Until now, the prognostic impacts of several subsets of tumor-infiltrating immune cells in a broad spectrum of human cancers including OSCC have been documented, such as CD3+ TIL, CD8+ TIL, CD45RO+ TIL and CD11b+ MDSCs [12, 18, 19, 29]. For example, we reported that high densities of CD3+/CD8+ TIL and CD68+ macrophage were significantly associated with increased overall and disease-specific survival in OSCC [19, 30]. In the present study, we assessed the prognostic value of the density of CD11b+ MDSCs in either CT or IM regions. Our results revealed that high densities of CD11b+ MDSCs were significantly associated with reduced patient survival. In addition, multivariate Cox regression assay also identified CD11b+ MDSCs as a novel independent prognostic factor affecting patient survival. These findings are in line with previous reports wherein MDSC accumulation correlated with poor outcome in melanoma, gastrointestinal cancers and bladder cancer [810, 31]. Moreover, MDSCs in non-small lung and cervical cancer patients were associated with advanced tumor stage and unfavorable prognosis and served as an independent prognostic factor predicting patients’ outcome [32, 33]. Here, we investigated the prognostic value of CD11b+ MDSCs in distinct locations (CT or IM) in OSCC with a relatively long-term follow-up.

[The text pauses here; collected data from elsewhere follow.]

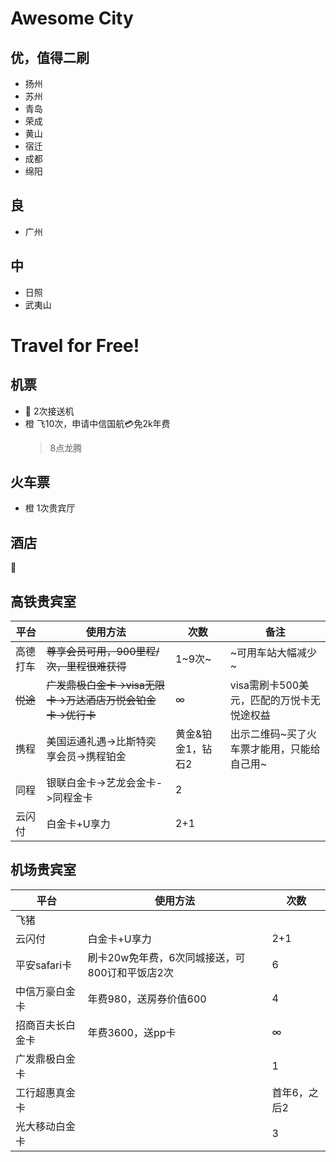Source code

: # Awesome City

## 优，值得二刷
- 扬州
- 苏州
- 青岛
- 荣成
- 黄山
- 宿迁
- 成都
- 绵阳

## 良
- 广州

## 中
- 日照
- 武夷山


# Travel for Free!

## 机票
- 🐷 2次接送机
- 橙 飞10次，申请中信国航💳免2k年费
  > 8点龙腾

## 火车票
- 橙 1次贵宾厅

## 酒店
🐷


## 高铁贵宾室

|平台|使用方法|次数|备注
|----|----|----|----|
|高德打车|~~尊享会员可用，900里程/次，里程很难获得~~|1~9次~|~可用车站大幅减少~|
|~~悦途~~|~~广发鼎极白金卡->visa无限卡->万达酒店万悦会铂金卡->优行卡~~|∞|visa需刷卡500美元，匹配的万悦卡无悦途权益|
|携程|美国运通礼遇->比斯特奕享会员->携程铂金|黄金&铂金1，钻石2|出示二维码~买了火车票才能用，只能给自己用~|
|同程|银联白金卡->艺龙会金卡->同程金卡|2|
|云闪付|白金卡+U享力|2+1|



## 机场贵宾室
|平台|使用方法|次数|
|----|----|----|
|飞猪|
|云闪付|白金卡+U享力|2+1|
|平安safari卡|刷卡20w免年费，6次同城接送，可800订和平饭店2次|6|
|中信万豪白金卡|年费980，送房券价值600|4|
|招商百夫长白金卡|年费3600，送pp卡|∞|
|广发鼎极白金卡||1|
|工行超惠真金卡||首年6，之后2|
|光大移动白金卡||3|
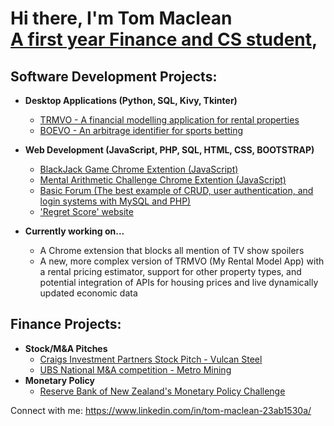 <h1>Hi there, I'm Tom Maclean <br/><a href="https://www.linkedin.com/in/tom-maclean-23ab1530a/">A first year Finance and CS student</a>, </h1>

<h2>Software Development Projects:</h2>

- <b>Desktop Applications (Python, SQL, Kivy, Tkinter)</b>
  - [TRMVO - A financial modelling application for rental properties](https://github.com/Tom4257644/TRMVO/blob/main/README.md)
  - [BOEVO - An arbitrage identifier for sports betting](https://github.com/Tom4257644/BOEVO/blob/main/README.md)

- <b>Web Development (JavaScript, PHP, SQL, HTML, CSS, BOOTSTRAP) </b>
  - [BlackJack Game Chrome Extention (JavaScript)](https://github.com/Tom4257644/blackjackChromeExtension/blob/main/README.md)
  - [Mental Arithmetic Challenge Chrome Extention (JavaScript)](https://github.com/Tom4257644/MAC-Chrome/blob/main/README.md)
  - [Basic Forum (The best example of CRUD, user authentication, and login systems with MySQL and PHP)](https://github.com/Tom4257644/HomeworkForum/blob/main/README.md)
  - ['Regret Score' website](https://github.com/Tom4257644/RegretScore/blob/main/README.md)
- <b>Currently working on... </b>
  - A Chrome extension that blocks all mention of TV show spoilers
  - A new, more complex version of TRMVO (My Rental Model App) with a rental pricing estimator, support for other property types, and potential integration of APIs for housing prices and live dynamically updated economic data
 
<h2>Finance Projects:</h2>

- <b>Stock/M&A Pitches</b>
  - [Craigs Investment Partners Stock Pitch - Vulcan Steel](https://github.com/Tom4257644/VulcanSteel/blob/main/README.md)
  - [UBS National M&A competition - Metro Mining](https://github.com/Tom4257644/UBS-Competition-2024/blob/main/README.md)
- <b>Monetary Policy</b>
  - [Reserve Bank of New Zealand's Monetary Policy Challenge](https://github.com/Tom4257644/RBNZ_MPC/blob/main/README.md)


Connect with me:
https://www.linkedin.com/in/tom-maclean-23ab1530a/


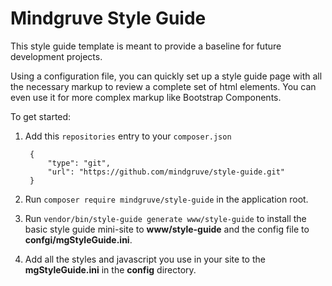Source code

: # Mindgruve Style Guide

This style guide template is meant to provide a baseline for future development projects.

Using a configuration file, you can quickly set up a style guide page with all the necessary markup to review a complete set of
html elements. You can even use it for more complex markup like Bootstrap Components.

To get started:

1. Add this `repositories` entry to your `composer.json`

        {
            "type": "git",
            "url": "https://github.com/mindgruve/style-guide.git"
        }
2. Run `composer require mindgruve/style-guide` in the application root.
3. Run `vendor/bin/style-guide generate www/style-guide` to install the basic style guide mini-site to __www/style-guide__ and the config file to __confgi/mgStyleGuide.ini__.
4. Add all the styles and javascript you use in your site to the __mgStyleGuide.ini__ in the __config__ directory.
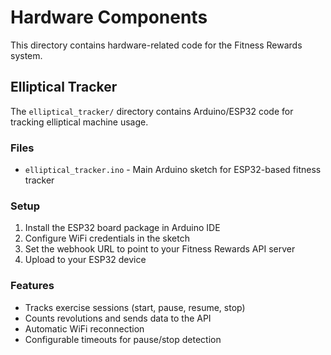 # Hardware Components

This directory contains hardware-related code for the Fitness Rewards system.

## Elliptical Tracker

The `elliptical_tracker/` directory contains Arduino/ESP32 code for tracking elliptical machine usage.

### Files
- `elliptical_tracker.ino` - Main Arduino sketch for ESP32-based fitness tracker

### Setup
1. Install the ESP32 board package in Arduino IDE
2. Configure WiFi credentials in the sketch
3. Set the webhook URL to point to your Fitness Rewards API server
4. Upload to your ESP32 device

### Features
- Tracks exercise sessions (start, pause, resume, stop)
- Counts revolutions and sends data to the API
- Automatic WiFi reconnection
- Configurable timeouts for pause/stop detection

Our findings revealed that high densities of CD11b+ MDSCs in either the IM or CT compartment were significantly associated with unfavorable prognosis in OSCC and also served as independent prognostic factors in predicting patients’ survival. Previous studies mainly focused on MDSCs in whole tumor sections without discriminating different locations of infiltrating immunosuppressive cells in the tumor sample, which may partially explain the inconsistent results among various studies [10, 3133]. Indeed, spatial distribution of immunoregulatory cells in different compartments such as the CT and IM might have diverse biological functions and their predictive value for clinical outcome may be region-specific [34]. Thus, we believe that our immunological evaluation of CD11b+ MDSCs by taking their distribution into account might be more accurate and powerful. In support of this, our time-dependent ROC curve analysis also revealed that the predictive performance of CD11b+ MDSCs in the IM or CT was superior to such prognostic factors as tumor size, cervical nodal metastasis and pathological grade.

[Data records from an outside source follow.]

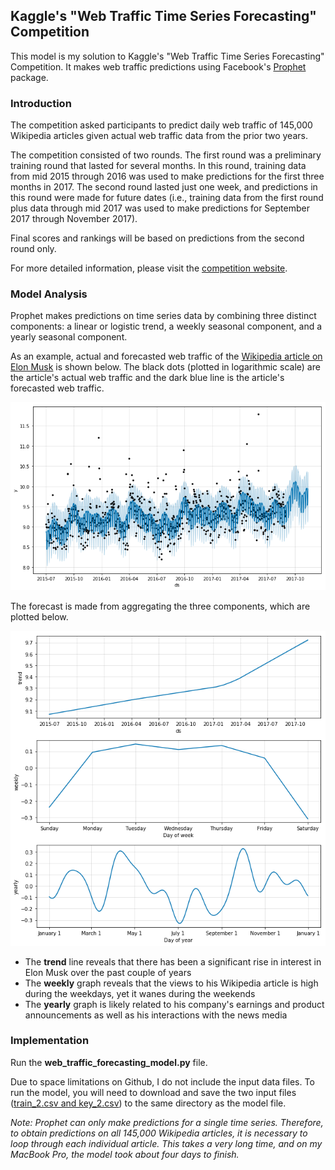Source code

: ## Kaggle's "Web Traffic Time Series Forecasting" Competition

This model is my solution to Kaggle's "Web Traffic Time Series Forecasting" Competition. It makes web traffic predictions using Facebook's [Prophet](https://github.com/facebook/prophet) package.

### Introduction

The competition asked participants to predict daily web traffic of 145,000 Wikipedia articles given actual web traffic data from the prior two years.

The competition consisted of two rounds. The first round was a preliminary training round that lasted for several months. In this round, training data from mid 2015 through 2016 was used to make predictions for the first three months in 2017. The second round lasted just one week, and predictions in this round were made for future dates (i.e., training data from the first round plus data through mid 2017 was used to make predictions for September 2017 through November 2017). 

Final scores and rankings will be based on predictions from the second round only.

For more detailed information, please visit the [competition website](https://www.kaggle.com/c/web-traffic-time-series-forecasting).

### Model Analysis

Prophet makes predictions on time series data by combining three distinct components: a linear or logistic trend, a weekly seasonal component, and a yearly seasonal component. 

As an example, actual and forecasted web traffic of the [Wikipedia article on Elon Musk](https://en.wikipedia.org/wiki/Elon_Musk) is shown below. The black dots (plotted in logarithmic scale) are the article's actual web traffic and the dark blue line is the article's forecasted web traffic.

![Prophet plot](example_plot.png)

The forecast is made from aggregating the three components, which are plotted below.

![Prophet components](example_components.png)

- The **trend** line reveals that there has been a significant rise in interest in Elon Musk over the past couple of years
- The **weekly** graph reveals that the views to his Wikipedia article is high during the weekdays, yet it wanes during the weekends
- The **yearly** graph is likely related to his company's earnings and product announcements as well as his interactions with the news media

### Implementation

Run the **web_traffic_forecasting_model.py** file.

Due to space limitations on Github, I do not include the input data files. To run the model, you will need to download and save the two input files ([train_2.csv and key_2.csv](https://www.kaggle.com/c/web-traffic-time-series-forecasting/data)) to the same directory as the model file.

*Note: Prophet can only make predictions for a single time series. Therefore, to obtain predictions on all 145,000 Wikipedia articles, it is necessary to loop through each individual article. This takes a very long time, and on my MacBook Pro, the model took about four days to finish.*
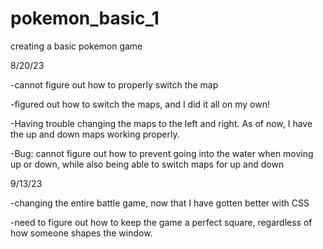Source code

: # pokemon_basic_1

creating a basic pokemon game

8/20/23

-cannot figure out how to properly switch the map

-figured out how to switch the maps, and I did it all on my own!

-Having trouble changing the maps to the left and right. As of now, I have the up and down maps working properly.

-Bug: cannot figure out how to prevent going into the water when moving up or down, while also being able to switch maps for up and down

9/13/23

-changing the entire battle game, now that I have gotten better with CSS

-need to figure out how to keep the game a perfect square, regardless of how someone shapes the window.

Although our data revealed the prognostic values of CD11b+ MDSCs in IM or CT for OSCC patients, there are some limitations. Firstly, potential bias may remain due to the retrospective nature and limited sample size. Our findings need to be confirmed in a prospective study including a large, multicenter patient population. A single marker for MDSC labeling might not be adequate to evaluate their diverse subtypes as well as functional status. Combinations of two or more markers might be better and more accurate to dissect the clinical and biological significance of MDSCs during OSCC initiation and progression. In addition, some pathological factors such as depth of invasion, extracapsular extension or perineural invasion were not included in the prognostic analyses. Furthermore, whether CD11b+ MDSCs in IM or CT can be predictive for the response to various treatments as well as adverse events of adjuvant therapies in OSCC remains unknown.

In conclusion, our data indicated that high densities of CD11b+ MDSCs in the tumor center or invasive margins significantly correlated with unfavorable survival in patients with primary OSCC. Our findings also suggest that this infiltrating immune subset has pro-tumorigenic effects in OSCC which might be exploited for therapeutic intervention.